Wet and festering wounds - causes and therapy
Wet sores - causes and treatment
Anyone who has ever suffered a major injury knows the phase of the wound healing process, in which a not yet completely healed wound secretes a clear to yellowish wound secretion, after the initial blood flow is already long since dried up.
Colloquially, this secretion rinsing of an injury is also said to mean that the wound is wet. To some extent, this secretion flow is nothing bad, because behind it hides first of all a natural mechanism of the body. With the help of these secretions, the organism tries to protect against pathogens that could get into the wound. However, the flow of wound secretion is critically affected if it lasts for an above-average period of time and, in the worst case, is accompanied by pus secretions. Here wound healing disorders and / or wound infections are very likely.
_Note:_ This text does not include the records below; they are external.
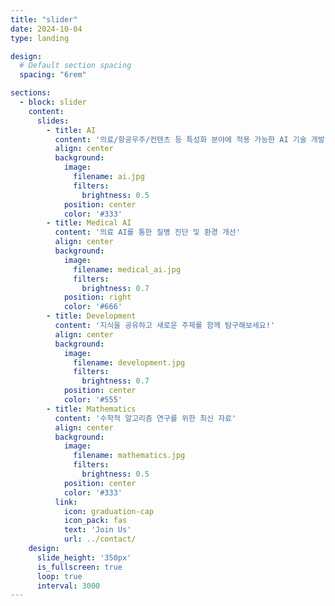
 ```yaml
---
title: "slider"
date: 2024-10-04
type: landing

design:
  # Default section spacing
  spacing: "6rem"

sections:
  - block: slider
    content:
      slides:
        - title: AI
          content: '의료/항공우주/컨텐츠 등 특성화 분야에 적용 가능한 AI 기술 개발'
          align: center
          background:
            image:
              filename: ai.jpg
              filters:
                brightness: 0.5
            position: center
            color: '#333'
        - title: Medical AI
          content: '의료 AI를 통한 질병 진단 및 환경 개선'
          align: center
          background:
            image:
              filename: medical_ai.jpg
              filters:
                brightness: 0.7
            position: right
            color: '#666'
        - title: Development
          content: '지식을 공유하고 새로운 주제를 함께 탐구해보세요!'
          align: center
          background:
            image:
              filename: development.jpg
              filters:
                brightness: 0.7
            position: center
            color: '#555'
        - title: Mathematics
          content: '수학적 알고리즘 연구를 위한 최신 자료'
          align: center
          background:
            image:
              filename: mathematics.jpg
              filters:
                brightness: 0.5
            position: center
            color: '#333'
          link:
            icon: graduation-cap
            icon_pack: fas
            text: 'Join Us'
            url: ../contact/
    design:
      slide_height: '350px'
      is_fullscreen: true
      loop: true
      interval: 3000
---
```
Details on weeping and festering wounds as well as suitable treatment measures reveal our contribution to the topic.
contents
- Wet sores - causes and treatment
- What is wound secretion?
- Emergence of weeping wounds
- Suppurating wounds due to wound infection
- Infection risk: wound healing disorder
- Wound infections and their consequences
- diagnosis
- therapy
- Aseptic wound treatment
- nutrition
- Medicine and homeopathy
- drugs
- surgery
What is wound secretion?
A wound fluid (exudate) in medicine is defined as a fluid that exits the wounded tissue quite specifically after the onset of an injury. The clear wound secretion is also referred to herein as serum, as it consists in addition to a small proportion of cell remains from the wound mainly from natural blood serum. This contains the following components:
- Water (about 91 percent),
- Proteins (about seven percent),
- Electrolytes, nutrients and hormones (about two percent).
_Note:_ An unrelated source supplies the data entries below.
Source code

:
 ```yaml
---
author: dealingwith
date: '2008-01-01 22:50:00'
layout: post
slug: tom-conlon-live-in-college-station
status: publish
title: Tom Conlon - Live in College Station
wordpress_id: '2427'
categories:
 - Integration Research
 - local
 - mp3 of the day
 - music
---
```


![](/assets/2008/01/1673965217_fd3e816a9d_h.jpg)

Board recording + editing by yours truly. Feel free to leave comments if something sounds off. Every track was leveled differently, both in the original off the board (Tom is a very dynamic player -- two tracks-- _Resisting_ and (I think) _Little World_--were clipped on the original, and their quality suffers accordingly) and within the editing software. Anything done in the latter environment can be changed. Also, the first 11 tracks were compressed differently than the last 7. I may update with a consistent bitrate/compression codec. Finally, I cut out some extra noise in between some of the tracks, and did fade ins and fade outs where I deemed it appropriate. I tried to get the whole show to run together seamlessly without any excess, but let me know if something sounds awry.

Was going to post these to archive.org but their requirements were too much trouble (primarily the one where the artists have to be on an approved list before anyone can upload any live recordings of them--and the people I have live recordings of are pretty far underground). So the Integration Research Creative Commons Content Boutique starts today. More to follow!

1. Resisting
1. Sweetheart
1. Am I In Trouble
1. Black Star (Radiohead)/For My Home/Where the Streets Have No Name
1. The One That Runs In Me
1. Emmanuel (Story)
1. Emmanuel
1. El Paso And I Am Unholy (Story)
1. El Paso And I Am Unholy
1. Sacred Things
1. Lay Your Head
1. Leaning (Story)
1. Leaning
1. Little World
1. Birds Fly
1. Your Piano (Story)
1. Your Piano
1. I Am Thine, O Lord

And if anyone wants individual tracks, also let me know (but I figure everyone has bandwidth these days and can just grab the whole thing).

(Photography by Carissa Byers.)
The word exudate comes from the Latin language and means translated as "leaking fluid". Medically, this mechanism of leakage of wound fluid is also referred to as the exudation phase in physiological wound healing. However, the important function of wound secretion within wound healing is not yet described.
In the case of superficial wounds, the exudate that exits first ensures that harmful wound germs are rinsed out, which causes a natural wound disinfection. In addition, the wound secretion in external injuries forms a protective wound crust - also called grind or scab - on the injured area of the skin to "shield" the wound from external influences, while the blood serum below is involved in the regeneration of skin and tissue cells. For this purpose, the exudate clots and hardens, with the blood coagulation factors of the blood serum contained in the wound secret playing an important role. The coagulated wound secretion assumes a slightly yellowish to brown color as a result, which is why the grind usually appears slightly darker than the rest of the skin area. In addition, if necessary, admixtures of red blood cells from mitverletzten vessels that also darken the clotted exudate.
However, the ingredients of the serum not only cause conventional encrustation in the wound area, but also an increased cell division in the next step, which accelerates tissue regeneration. Unless there are complications in wound healing, minor injuries (e.g., minor scratching, lacerations, and abrasions) become crusty within one day so that wound healing can then proceed undisturbed.
Emergence of weeping wounds
The situation is different if the secretion continues to be given days after the injury. One speaks then of a weeping wound. There may be two reasons for this. The simplest explanation here is that a wound is simply very large and therefore requires more time to crust. The exudation phase can take several days, as is the case for example with severe burns or large abrasions.
In severe burns or large abrasions, the secretion can continue to be delivered even days after the injury. One speaks then of a weeping wound. (Image: Pornpimon / fotolia.com)Unfortunately, the area of wounds increases the risk of wound contamination. Even a slight foreign body irritation of the wound due to direct contact of the injury surface with dirt particles (for example in scouring or scratching wounds) is sufficient in this respect to initiate minor infection processes during the development of the wound. An alarming immune reaction occurs relatively quickly in wound contamination. It first causes the fine vessels and tissue cells in the area of the wound to become more permeable to immune system defenses. This is intended to speed up the arrival of said antibodies at the site of injury and to facilitate their repair work in the area of the injury.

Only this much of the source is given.